_Exercise objective_
Print every entry exactly once more, omitting each picture.

Segment Open

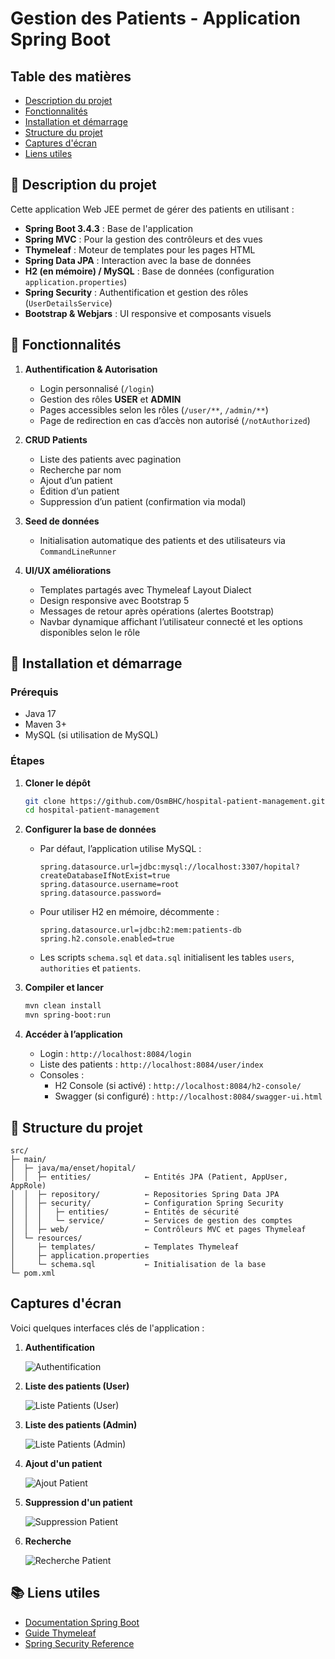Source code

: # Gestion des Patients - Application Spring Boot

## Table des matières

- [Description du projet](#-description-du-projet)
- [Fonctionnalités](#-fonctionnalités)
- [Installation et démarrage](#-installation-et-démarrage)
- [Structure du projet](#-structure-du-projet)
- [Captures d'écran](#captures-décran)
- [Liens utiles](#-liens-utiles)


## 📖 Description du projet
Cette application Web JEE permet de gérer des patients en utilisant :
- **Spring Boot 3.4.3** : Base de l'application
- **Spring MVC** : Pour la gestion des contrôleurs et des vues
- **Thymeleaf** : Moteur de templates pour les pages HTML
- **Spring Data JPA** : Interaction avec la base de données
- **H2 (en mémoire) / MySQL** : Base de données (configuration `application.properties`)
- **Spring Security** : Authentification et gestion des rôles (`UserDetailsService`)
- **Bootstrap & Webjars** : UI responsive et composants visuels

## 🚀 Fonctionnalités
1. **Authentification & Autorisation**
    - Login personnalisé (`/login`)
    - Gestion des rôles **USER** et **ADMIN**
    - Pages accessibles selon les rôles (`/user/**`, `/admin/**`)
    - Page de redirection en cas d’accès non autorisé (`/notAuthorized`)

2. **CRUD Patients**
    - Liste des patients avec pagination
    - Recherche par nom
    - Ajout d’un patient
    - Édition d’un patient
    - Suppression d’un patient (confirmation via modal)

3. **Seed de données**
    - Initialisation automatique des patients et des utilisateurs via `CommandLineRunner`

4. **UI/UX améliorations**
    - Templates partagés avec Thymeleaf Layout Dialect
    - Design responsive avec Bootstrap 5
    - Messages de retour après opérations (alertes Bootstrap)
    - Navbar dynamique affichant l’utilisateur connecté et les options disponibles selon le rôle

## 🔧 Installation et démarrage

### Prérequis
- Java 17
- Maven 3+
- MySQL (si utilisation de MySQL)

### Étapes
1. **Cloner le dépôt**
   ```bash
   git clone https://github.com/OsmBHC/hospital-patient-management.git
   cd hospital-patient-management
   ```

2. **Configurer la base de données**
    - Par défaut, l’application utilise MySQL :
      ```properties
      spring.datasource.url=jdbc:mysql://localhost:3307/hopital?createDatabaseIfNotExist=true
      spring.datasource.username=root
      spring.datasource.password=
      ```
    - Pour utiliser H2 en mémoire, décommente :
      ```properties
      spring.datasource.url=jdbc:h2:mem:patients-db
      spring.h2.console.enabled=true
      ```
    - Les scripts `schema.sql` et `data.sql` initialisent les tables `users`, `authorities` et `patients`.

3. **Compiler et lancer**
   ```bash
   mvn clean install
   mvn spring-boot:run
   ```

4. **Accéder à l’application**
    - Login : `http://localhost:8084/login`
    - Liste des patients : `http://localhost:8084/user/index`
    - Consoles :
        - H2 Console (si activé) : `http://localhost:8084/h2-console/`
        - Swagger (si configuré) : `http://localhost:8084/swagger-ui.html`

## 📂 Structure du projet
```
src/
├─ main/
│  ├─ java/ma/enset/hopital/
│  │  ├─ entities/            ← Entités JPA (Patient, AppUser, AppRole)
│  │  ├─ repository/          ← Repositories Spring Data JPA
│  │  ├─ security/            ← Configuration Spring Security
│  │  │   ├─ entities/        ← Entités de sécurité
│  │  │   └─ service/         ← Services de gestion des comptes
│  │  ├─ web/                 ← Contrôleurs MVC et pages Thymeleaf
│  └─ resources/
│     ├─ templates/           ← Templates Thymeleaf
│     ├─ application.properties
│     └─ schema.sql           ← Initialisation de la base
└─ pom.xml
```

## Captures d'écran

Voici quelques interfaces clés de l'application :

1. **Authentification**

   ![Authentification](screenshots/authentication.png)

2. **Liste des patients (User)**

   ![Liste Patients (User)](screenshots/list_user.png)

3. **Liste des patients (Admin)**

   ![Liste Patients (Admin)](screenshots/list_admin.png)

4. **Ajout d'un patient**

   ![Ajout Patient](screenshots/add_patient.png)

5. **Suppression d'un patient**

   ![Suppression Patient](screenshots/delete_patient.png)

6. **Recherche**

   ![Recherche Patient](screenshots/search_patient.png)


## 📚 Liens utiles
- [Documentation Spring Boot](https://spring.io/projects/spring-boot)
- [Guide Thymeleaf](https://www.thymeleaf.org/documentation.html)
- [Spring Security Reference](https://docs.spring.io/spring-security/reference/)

Segment Closed

_Expected answer_
Source code

: # Gestion des Patients - Application Spring Boot

## Table des matières

- [Description du projet](#-description-du-projet)
- [Fonctionnalités](#-fonctionnalités)
- [Installation et démarrage](#-installation-et-démarrage)
- [Structure du projet](#-structure-du-projet)
- [Captures d'écran](#captures-décran)
- [Liens utiles](#-liens-utiles)


## 📖 Description du projet
Cette application Web JEE permet de gérer des patients en utilisant :
- **Spring Boot 3.4.3** : Base de l'application
- **Spring MVC** : Pour la gestion des contrôleurs et des vues
- **Thymeleaf** : Moteur de templates pour les pages HTML
- **Spring Data JPA** : Interaction avec la base de données
- **H2 (en mémoire) / MySQL** : Base de données (configuration `application.properties`)
- **Spring Security** : Authentification et gestion des rôles (`UserDetailsService`)
- **Bootstrap & Webjars** : UI responsive et composants visuels

## 🚀 Fonctionnalités
1. **Authentification & Autorisation**
    - Login personnalisé (`/login`)
    - Gestion des rôles **USER** et **ADMIN**
    - Pages accessibles selon les rôles (`/user/**`, `/admin/**`)
    - Page de redirection en cas d’accès non autorisé (`/notAuthorized`)

2. **CRUD Patients**
    - Liste des patients avec pagination
    - Recherche par nom
    - Ajout d’un patient
    - Édition d’un patient
    - Suppression d’un patient (confirmation via modal)

3. **Seed de données**
    - Initialisation automatique des patients et des utilisateurs via `CommandLineRunner`

4. **UI/UX améliorations**
    - Templates partagés avec Thymeleaf Layout Dialect
    - Design responsive avec Bootstrap 5
    - Messages de retour après opérations (alertes Bootstrap)
    - Navbar dynamique affichant l’utilisateur connecté et les options disponibles selon le rôle

## 🔧 Installation et démarrage

### Prérequis
- Java 17
- Maven 3+
- MySQL (si utilisation de MySQL)

### Étapes
1. **Cloner le dépôt**
   ```bash
   git clone https://github.com/OsmBHC/hospital-patient-management.git
   cd hospital-patient-management
   ```

2. **Configurer la base de données**
    - Par défaut, l’application utilise MySQL :
      ```properties
      spring.datasource.url=jdbc:mysql://localhost:3307/hopital?createDatabaseIfNotExist=true
      spring.datasource.username=root
      spring.datasource.password=
      ```
    - Pour utiliser H2 en mémoire, décommente :
      ```properties
      spring.datasource.url=jdbc:h2:mem:patients-db
      spring.h2.console.enabled=true
      ```
    - Les scripts `schema.sql` et `data.sql` initialisent les tables `users`, `authorities` et `patients`.

3. **Compiler et lancer**
   ```bash
   mvn clean install
   mvn spring-boot:run
   ```

4. **Accéder à l’application**
    - Login : `http://localhost:8084/login`
    - Liste des patients : `http://localhost:8084/user/index`
    - Consoles :
        - H2 Console (si activé) : `http://localhost:8084/h2-console/`
        - Swagger (si configuré) : `http://localhost:8084/swagger-ui.html`

## 📂 Structure du projet
```
src/
├─ main/
│  ├─ java/ma/enset/hopital/
│  │  ├─ entities/            ← Entités JPA (Patient, AppUser, AppRole)
│  │  ├─ repository/          ← Repositories Spring Data JPA
│  │  ├─ security/            ← Configuration Spring Security
│  │  │   ├─ entities/        ← Entités de sécurité
│  │  │   └─ service/         ← Services de gestion des comptes
│  │  ├─ web/                 ← Contrôleurs MVC et pages Thymeleaf
│  └─ resources/
│     ├─ templates/           ← Templates Thymeleaf
│     ├─ application.properties
│     └─ schema.sql           ← Initialisation de la base
└─ pom.xml
```

## Captures d'écran

Voici quelques interfaces clés de l'application :

1. **Authentification**

   ![Authentification](screenshots/authentication.png)

2. **Liste des patients (User)**

   ![Liste Patients (User)](screenshots/list_user.png)

3. **Liste des patients (Admin)**

   ![Liste Patients (Admin)](screenshots/list_admin.png)

4. **Ajout d'un patient**

   ![Ajout Patient](screenshots/add_patient.png)

5. **Suppression d'un patient**

   ![Suppression Patient](screenshots/delete_patient.png)

6. **Recherche**

   ![Recherche Patient](screenshots/search_patient.png)


## 📚 Liens utiles
- [Documentation Spring Boot](https://spring.io/projects/spring-boot)
- [Guide Thymeleaf](https://www.thymeleaf.org/documentation.html)
- [Spring Security Reference](https://docs.spring.io/spring-security/reference/)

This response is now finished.